Copy the records below word for word, leaving out nothing.
START RECORDED DATA
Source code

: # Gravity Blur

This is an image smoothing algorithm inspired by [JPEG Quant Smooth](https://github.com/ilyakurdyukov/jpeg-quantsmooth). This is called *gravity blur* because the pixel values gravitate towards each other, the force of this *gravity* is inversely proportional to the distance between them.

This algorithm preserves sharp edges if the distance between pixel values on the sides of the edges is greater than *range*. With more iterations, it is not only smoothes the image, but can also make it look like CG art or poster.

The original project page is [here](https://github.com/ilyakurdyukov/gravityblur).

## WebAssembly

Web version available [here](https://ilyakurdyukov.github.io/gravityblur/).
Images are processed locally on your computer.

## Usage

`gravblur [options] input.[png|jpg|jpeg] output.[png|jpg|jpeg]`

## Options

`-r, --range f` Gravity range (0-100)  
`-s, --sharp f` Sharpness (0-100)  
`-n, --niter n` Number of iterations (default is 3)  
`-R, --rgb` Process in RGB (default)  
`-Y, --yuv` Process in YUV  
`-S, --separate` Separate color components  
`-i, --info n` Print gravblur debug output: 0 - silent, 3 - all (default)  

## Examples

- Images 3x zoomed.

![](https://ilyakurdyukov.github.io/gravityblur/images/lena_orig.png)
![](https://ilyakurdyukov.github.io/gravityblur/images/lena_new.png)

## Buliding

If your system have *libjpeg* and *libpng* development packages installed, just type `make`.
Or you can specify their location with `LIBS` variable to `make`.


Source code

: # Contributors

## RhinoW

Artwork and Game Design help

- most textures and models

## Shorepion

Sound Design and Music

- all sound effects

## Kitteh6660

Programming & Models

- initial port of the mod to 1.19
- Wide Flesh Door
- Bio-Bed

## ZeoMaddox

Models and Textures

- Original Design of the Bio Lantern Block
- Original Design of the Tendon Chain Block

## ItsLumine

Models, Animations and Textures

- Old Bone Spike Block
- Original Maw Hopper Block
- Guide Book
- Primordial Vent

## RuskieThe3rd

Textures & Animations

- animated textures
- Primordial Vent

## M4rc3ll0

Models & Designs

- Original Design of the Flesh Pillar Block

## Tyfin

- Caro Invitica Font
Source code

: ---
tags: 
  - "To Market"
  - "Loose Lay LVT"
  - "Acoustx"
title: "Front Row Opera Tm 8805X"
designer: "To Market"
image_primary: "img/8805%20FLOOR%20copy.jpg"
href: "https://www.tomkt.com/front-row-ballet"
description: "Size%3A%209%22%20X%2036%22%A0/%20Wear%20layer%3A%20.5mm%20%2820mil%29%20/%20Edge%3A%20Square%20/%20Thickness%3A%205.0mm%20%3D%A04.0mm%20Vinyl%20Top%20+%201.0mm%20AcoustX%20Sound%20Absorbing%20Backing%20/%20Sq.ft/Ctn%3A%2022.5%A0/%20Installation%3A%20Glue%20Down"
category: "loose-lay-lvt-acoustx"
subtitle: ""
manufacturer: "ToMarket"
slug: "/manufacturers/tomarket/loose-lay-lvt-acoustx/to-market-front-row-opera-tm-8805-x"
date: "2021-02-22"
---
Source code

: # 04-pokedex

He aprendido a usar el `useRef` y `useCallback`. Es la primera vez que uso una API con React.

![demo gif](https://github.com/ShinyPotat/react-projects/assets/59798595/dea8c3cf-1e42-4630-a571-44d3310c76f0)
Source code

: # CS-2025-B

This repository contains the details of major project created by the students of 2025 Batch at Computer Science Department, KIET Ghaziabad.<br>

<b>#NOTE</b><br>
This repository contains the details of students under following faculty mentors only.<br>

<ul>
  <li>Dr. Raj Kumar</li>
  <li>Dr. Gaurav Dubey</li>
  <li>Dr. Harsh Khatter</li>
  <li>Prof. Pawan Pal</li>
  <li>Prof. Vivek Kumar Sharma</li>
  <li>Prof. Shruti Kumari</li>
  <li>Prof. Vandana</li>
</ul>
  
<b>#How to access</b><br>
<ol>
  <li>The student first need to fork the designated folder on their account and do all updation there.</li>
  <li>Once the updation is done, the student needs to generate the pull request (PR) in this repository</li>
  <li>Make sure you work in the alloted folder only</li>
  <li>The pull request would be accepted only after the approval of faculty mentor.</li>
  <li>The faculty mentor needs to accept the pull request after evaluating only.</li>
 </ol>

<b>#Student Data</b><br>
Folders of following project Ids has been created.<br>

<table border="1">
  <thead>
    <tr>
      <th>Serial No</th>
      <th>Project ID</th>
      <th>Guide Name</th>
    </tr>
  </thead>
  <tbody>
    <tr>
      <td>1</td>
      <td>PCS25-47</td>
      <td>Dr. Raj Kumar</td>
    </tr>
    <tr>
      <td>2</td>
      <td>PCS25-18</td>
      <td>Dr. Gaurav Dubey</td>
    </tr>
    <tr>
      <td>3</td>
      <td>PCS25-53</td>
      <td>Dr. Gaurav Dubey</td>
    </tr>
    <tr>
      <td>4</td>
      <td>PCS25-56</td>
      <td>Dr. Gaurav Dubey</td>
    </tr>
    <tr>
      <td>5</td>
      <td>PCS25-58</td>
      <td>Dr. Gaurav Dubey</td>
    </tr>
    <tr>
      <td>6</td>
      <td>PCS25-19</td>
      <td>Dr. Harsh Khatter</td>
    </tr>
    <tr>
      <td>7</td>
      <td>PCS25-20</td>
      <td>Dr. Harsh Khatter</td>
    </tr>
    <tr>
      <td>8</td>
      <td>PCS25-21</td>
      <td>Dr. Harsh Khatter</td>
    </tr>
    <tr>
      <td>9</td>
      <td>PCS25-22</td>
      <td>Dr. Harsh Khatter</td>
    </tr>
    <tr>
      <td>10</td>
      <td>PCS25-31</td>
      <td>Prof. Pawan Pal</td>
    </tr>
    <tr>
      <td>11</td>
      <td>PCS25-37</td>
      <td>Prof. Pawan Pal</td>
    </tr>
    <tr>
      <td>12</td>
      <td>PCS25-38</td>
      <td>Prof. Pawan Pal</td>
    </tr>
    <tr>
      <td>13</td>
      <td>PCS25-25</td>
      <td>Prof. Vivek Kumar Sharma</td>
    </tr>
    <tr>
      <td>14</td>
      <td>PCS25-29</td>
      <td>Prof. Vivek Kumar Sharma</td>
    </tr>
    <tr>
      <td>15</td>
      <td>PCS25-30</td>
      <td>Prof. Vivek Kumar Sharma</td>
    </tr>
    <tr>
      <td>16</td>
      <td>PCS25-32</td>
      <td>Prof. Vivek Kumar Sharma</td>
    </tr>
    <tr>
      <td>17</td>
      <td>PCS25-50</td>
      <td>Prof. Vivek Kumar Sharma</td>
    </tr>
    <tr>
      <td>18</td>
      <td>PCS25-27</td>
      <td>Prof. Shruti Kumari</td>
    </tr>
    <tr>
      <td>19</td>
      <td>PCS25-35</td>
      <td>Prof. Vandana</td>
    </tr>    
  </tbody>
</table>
END RECORDED DATA
## ANSWER BOX
Source code

: # Gravity Blur

This is an image smoothing algorithm inspired by [JPEG Quant Smooth](https://github.com/ilyakurdyukov/jpeg-quantsmooth). This is called *gravity blur* because the pixel values gravitate towards each other, the force of this *gravity* is inversely proportional to the distance between them.

This algorithm preserves sharp edges if the distance between pixel values on the sides of the edges is greater than *range*. With more iterations, it is not only smoothes the image, but can also make it look like CG art or poster.

The original project page is [here](https://github.com/ilyakurdyukov/gravityblur).

## WebAssembly

Web version available [here](https://ilyakurdyukov.github.io/gravityblur/).
Images are processed locally on your computer.

## Usage

`gravblur [options] input.[png|jpg|jpeg] output.[png|jpg|jpeg]`

## Options

`-r, --range f` Gravity range (0-100)  
`-s, --sharp f` Sharpness (0-100)  
`-n, --niter n` Number of iterations (default is 3)  
`-R, --rgb` Process in RGB (default)  
`-Y, --yuv` Process in YUV  
`-S, --separate` Separate color components  
`-i, --info n` Print gravblur debug output: 0 - silent, 3 - all (default)  

## Examples

- Images 3x zoomed.

![](https://ilyakurdyukov.github.io/gravityblur/images/lena_orig.png)
![](https://ilyakurdyukov.github.io/gravityblur/images/lena_new.png)

## Buliding

If your system have *libjpeg* and *libpng* development packages installed, just type `make`.
Or you can specify their location with `LIBS` variable to `make`.


Source code

: # Contributors

## RhinoW

Artwork and Game Design help

- most textures and models

## Shorepion

Sound Design and Music

- all sound effects

## Kitteh6660

Programming & Models

- initial port of the mod to 1.19
- Wide Flesh Door
- Bio-Bed

## ZeoMaddox

Models and Textures

- Original Design of the Bio Lantern Block
- Original Design of the Tendon Chain Block

## ItsLumine

Models, Animations and Textures

- Old Bone Spike Block
- Original Maw Hopper Block
- Guide Book
- Primordial Vent

## RuskieThe3rd

Textures & Animations

- animated textures
- Primordial Vent

## M4rc3ll0

Models & Designs

- Original Design of the Flesh Pillar Block

## Tyfin

- Caro Invitica Font
Source code

: ---
tags: 
  - "To Market"
  - "Loose Lay LVT"
  - "Acoustx"
title: "Front Row Opera Tm 8805X"
designer: "To Market"
image_primary: "img/8805%20FLOOR%20copy.jpg"
href: "https://www.tomkt.com/front-row-ballet"
description: "Size%3A%209%22%20X%2036%22%A0/%20Wear%20layer%3A%20.5mm%20%2820mil%29%20/%20Edge%3A%20Square%20/%20Thickness%3A%205.0mm%20%3D%A04.0mm%20Vinyl%20Top%20+%201.0mm%20AcoustX%20Sound%20Absorbing%20Backing%20/%20Sq.ft/Ctn%3A%2022.5%A0/%20Installation%3A%20Glue%20Down"
category: "loose-lay-lvt-acoustx"
subtitle: ""
manufacturer: "ToMarket"
slug: "/manufacturers/tomarket/loose-lay-lvt-acoustx/to-market-front-row-opera-tm-8805-x"
date: "2021-02-22"
---
Source code

: # 04-pokedex

He aprendido a usar el `useRef` y `useCallback`. Es la primera vez que uso una API con React.

![demo gif](https://github.com/ShinyPotat/react-projects/assets/59798595/dea8c3cf-1e42-4630-a571-44d3310c76f0)
Source code

: # CS-2025-B

This repository contains the details of major project created by the students of 2025 Batch at Computer Science Department, KIET Ghaziabad.<br>

<b>#NOTE</b><br>
This repository contains the details of students under following faculty mentors only.<br>

<ul>
  <li>Dr. Raj Kumar</li>
  <li>Dr. Gaurav Dubey</li>
  <li>Dr. Harsh Khatter</li>
  <li>Prof. Pawan Pal</li>
  <li>Prof. Vivek Kumar Sharma</li>
  <li>Prof. Shruti Kumari</li>
  <li>Prof. Vandana</li>
</ul>
  
<b>#How to access</b><br>
<ol>
  <li>The student first need to fork the designated folder on their account and do all updation there.</li>
  <li>Once the updation is done, the student needs to generate the pull request (PR) in this repository</li>
  <li>Make sure you work in the alloted folder only</li>
  <li>The pull request would be accepted only after the approval of faculty mentor.</li>
  <li>The faculty mentor needs to accept the pull request after evaluating only.</li>
 </ol>

<b>#Student Data</b><br>
Folders of following project Ids has been created.<br>

<table border="1">
  <thead>
    <tr>
      <th>Serial No</th>
      <th>Project ID</th>
      <th>Guide Name</th>
    </tr>
  </thead>
  <tbody>
    <tr>
      <td>1</td>
      <td>PCS25-47</td>
      <td>Dr. Raj Kumar</td>
    </tr>
    <tr>
      <td>2</td>
      <td>PCS25-18</td>
      <td>Dr. Gaurav Dubey</td>
    </tr>
    <tr>
      <td>3</td>
      <td>PCS25-53</td>
      <td>Dr. Gaurav Dubey</td>
    </tr>
    <tr>
      <td>4</td>
      <td>PCS25-56</td>
      <td>Dr. Gaurav Dubey</td>
    </tr>
    <tr>
      <td>5</td>
      <td>PCS25-58</td>
      <td>Dr. Gaurav Dubey</td>
    </tr>
    <tr>
      <td>6</td>
      <td>PCS25-19</td>
      <td>Dr. Harsh Khatter</td>
    </tr>
    <tr>
      <td>7</td>
      <td>PCS25-20</td>
      <td>Dr. Harsh Khatter</td>
    </tr>
    <tr>
      <td>8</td>
      <td>PCS25-21</td>
      <td>Dr. Harsh Khatter</td>
    </tr>
    <tr>
      <td>9</td>
      <td>PCS25-22</td>
      <td>Dr. Harsh Khatter</td>
    </tr>
    <tr>
      <td>10</td>
      <td>PCS25-31</td>
      <td>Prof. Pawan Pal</td>
    </tr>
    <tr>
      <td>11</td>
      <td>PCS25-37</td>
      <td>Prof. Pawan Pal</td>
    </tr>
    <tr>
      <td>12</td>
      <td>PCS25-38</td>
      <td>Prof. Pawan Pal</td>
    </tr>
    <tr>
      <td>13</td>
      <td>PCS25-25</td>
      <td>Prof. Vivek Kumar Sharma</td>
    </tr>
    <tr>
      <td>14</td>
      <td>PCS25-29</td>
      <td>Prof. Vivek Kumar Sharma</td>
    </tr>
    <tr>
      <td>15</td>
      <td>PCS25-30</td>
      <td>Prof. Vivek Kumar Sharma</td>
    </tr>
    <tr>
      <td>16</td>
      <td>PCS25-32</td>
      <td>Prof. Vivek Kumar Sharma</td>
    </tr>
    <tr>
      <td>17</td>
      <td>PCS25-50</td>
      <td>Prof. Vivek Kumar Sharma</td>
    </tr>
    <tr>
      <td>18</td>
      <td>PCS25-27</td>
      <td>Prof. Shruti Kumari</td>
    </tr>
    <tr>
      <td>19</td>
      <td>PCS25-35</td>
      <td>Prof. Vandana</td>
    </tr>    
  </tbody>
</table>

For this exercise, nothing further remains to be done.